Over 70 small business owners from across Prince George’s County filled the County Council’s hearing room for a town hall focused on strengthening local procurement on March 7. With most of the County Council members in attendance, some of the other notable attendees included local business owner LaTasha Ward, construction photographer Denise Roberts, lobbyist Addison Pruitt and union leader Anthony Lee Wright. After the town hall, Council Vice Chair Wala Blegay (D) announced a bill that would give the right of first award to County businesses for procurements at $150,000 or less.
During the town hall, State’s Attorney Braveboy (D) pointed out that local businesses are part of the solution especially by hiring returning citizens and victims of crimes.
Council Chair Tom Dernoga (D) gave introductory remarks about past constituent concerns regarding procurement issues, and passed the mic to Vice Chair Blegay, who noted the specific hurdles and frustrations of local business owners.
Blegay added that the town hall was in order to hear the entrepreneurs’ concerns so they can be better addressed. “We are not meeting our goals when it comes to minority businesses,” said Blegay. “Only 6% of the school construction public-private partnership are local minority businesses.”

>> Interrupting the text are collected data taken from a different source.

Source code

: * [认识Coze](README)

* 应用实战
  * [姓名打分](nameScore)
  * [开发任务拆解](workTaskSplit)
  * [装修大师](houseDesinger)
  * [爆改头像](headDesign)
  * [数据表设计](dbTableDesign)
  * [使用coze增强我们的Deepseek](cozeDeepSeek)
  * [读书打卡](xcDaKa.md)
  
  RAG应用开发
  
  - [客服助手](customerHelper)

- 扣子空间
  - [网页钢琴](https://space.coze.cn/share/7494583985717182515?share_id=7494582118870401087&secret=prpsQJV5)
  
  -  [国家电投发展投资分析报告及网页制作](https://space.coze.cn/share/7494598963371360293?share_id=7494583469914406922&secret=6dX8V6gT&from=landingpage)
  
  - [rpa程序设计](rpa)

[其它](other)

Jonathan Butler, the director of the Office of Central Services (OCS), gave a briefing on his office’s role. This 250-person service delivery agency deals in procurement, facility and inventory management, and spurs local development. Following a disparity study, a bill passed by At-Large Council member Mel Franklin (D) provided bond authority at 40-70% of project value, rather than the traditional 100%. In 2019, an online certification and compliance system (CCS) was implemented and reduced wait times in applying by 66%. In 2021, the OCS launched The Green Book, a platform exclusive to small and minority businesses that details millions of dollars worth of potential contracts, and a mentor-protege project.
Dr. Stephanie McMillan, who runs a balloon company in the County, wants to see the process streamlined. Instead of having to contact each agency’s events department, she sought to have a vendor’s meeting but was unable to. McMillan asked, “How can I get to the people who can tell me where to go?”
Butler recommended she work with the Office of Central Services and to reach out to the supply schedule.
LaTasha Ward, a 17-year business owner, missed the Supply Schedule during her recent campaign for office. “The issue that I experienced with the supply schedule, I don’t have my GSA supply number yet. It can take four to six months.”
The County exceeded all minority procurement goals in 2022, but several business owners and council members sought to go above the minimum required by law.
“My goal is to work with Council to put in practical legislation to help our minority businesses. We need procurement laws that meet the needs of those we serve,” said Council member At-Large Calvin Hawkins (D) in an interview.
“It’s important that we make it easier for our small, minority county businesses to do work with the County government. That really is the goal. There are so many roadblocks and barriers that really prevent our own businesses from thriving in our community,” , said Council member Ed Burroughs. “ I hear from business owners all the time that they are more successful outside the county than at home. It’s my hope that specific to minority construction businesses, that we do better work with our labor unions. We want our small businesses to do well and we want their employees to do well. Good pay, retirement, protection from wage theft, it can be a win-win.”